Tongue-Tied Troll is the name of the DIPA. October and all, you know that I double-checked this wasn’t a pumpkin beer. It’s not. Comes in at a solid 8.1%, and you really can taste that burn.
Ordered this with my dinner one night, sight unseen which I never do but was with some non-beer friends and you know how it goes. Them plebes were drinking Merlot of all things. This came out not-hazy. It wasn’t clear at least, but I already had my hackles up.
The smell, it’s got aroma but like, almost no fruit. Maybe a whiff of something blackberry like, but it’s sickly sweet. Malt, honey, etc. Old-School I guess, lots of that dank 2000s hop bomb stuff.
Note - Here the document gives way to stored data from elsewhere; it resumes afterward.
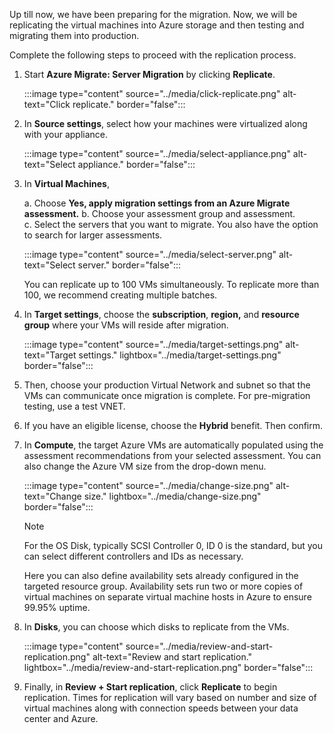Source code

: Up till now, we have been preparing for the migration. Now, we will be replicating the virtual machines into Azure storage and then testing and migrating them into production.

Complete the following steps to proceed with the replication process.

1. Start **Azure Migrate: Server Migration** by clicking **Replicate**.

    :::image type="content" source="../media/click-replicate.png" alt-text="Click replicate." border="false":::

1. In **Source settings**, select how your machines were virtualized along with your appliance.

    :::image type="content" source="../media/select-appliance.png" alt-text="Select appliance." border="false":::

1. In **Virtual Machines**,

    a. Choose **Yes, apply migration settings from an Azure Migrate assessment.**
    b. Choose your assessment group and assessment.  
    c. Select the servers that you want to migrate. You also have the option to search for larger assessments.

    :::image type="content" source="../media/select-server.png" alt-text="Select server." border="false":::

   You can replicate up to 100 VMs simultaneously. To replicate more than 100, we recommend creating multiple batches.

1. In **Target settings**, choose the **subscription**, **region,** and **resource group** where your VMs will reside after migration.

   :::image type="content" source="../media/target-settings.png" alt-text="Target settings." lightbox="../media/target-settings.png" border="false":::

1. Then, choose your production Virtual Network and subnet so that the VMs can communicate once migration is complete. For pre-migration testing, use a test VNET.
1. If you have an eligible license, choose the **Hybrid** benefit. Then confirm.
1. In **Compute**, the target Azure VMs are automatically populated using the assessment recommendations from your selected assessment. You can also change the Azure VM size from the drop-down menu.

   :::image type="content" source="../media/change-size.png" alt-text="Change size." lightbox="../media/change-size.png" border="false":::

   > [!NOTE]
   > For the OS Disk, typically SCSI Controller 0, ID 0 is the standard, but you can select different controllers and IDs as necessary.

   Here you can also define availability sets already configured in the targeted resource group. Availability sets run two or more copies of virtual machines on separate virtual machine hosts in Azure to ensure 99.95% uptime.

1. In **Disks**, you can choose which disks to replicate from the VMs.

    :::image type="content" source="../media/review-and-start-replication.png" alt-text="Review and start replication." lightbox="../media/review-and-start-replication.png" border="false":::

1. Finally, in **Review + Start replication**, click **Replicate** to begin replication. Times for replication will vary based on number and size of virtual machines along with connection speeds between your data center and Azure.
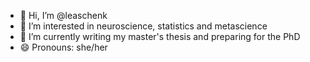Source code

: - 👋 Hi, I’m @leaschenk
- 👀 I’m interested in neuroscience, statistics and metascience
- 🌱 I’m currently writing my master's thesis and preparing for the PhD
- 😄 Pronouns: she/her

<!---
leaschenk/leaschenk is a ✨ special ✨ repository because its `README.md` (this file) appears on your GitHub profile.
You can click the Preview link to take a look at your changes.
--->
Boom, that taste. Not cool, it really smacks you in the face with dank. I’m not trying to get high here man! I want a beer not a joint. This guy is hoppy and bitter, but you’ve got a ton of that bready malt sweetness and alcohol burn to it too! Even a fruit fly couldn’t leave the dang thing alone. The hops presented grapefruit and orange citrus type flavors, but in a muted balanced way and not in the juice bomb way that would elevate this thing to next level.
The mouthfeel was solid though. Full, slick and made me want to take another sip, which I am always wont to do.
Verdict: NEEDS MORE HAZE. Will do in a pinch, especially at 8.1%, but have to give this a C-. Don’t wait in line for this one.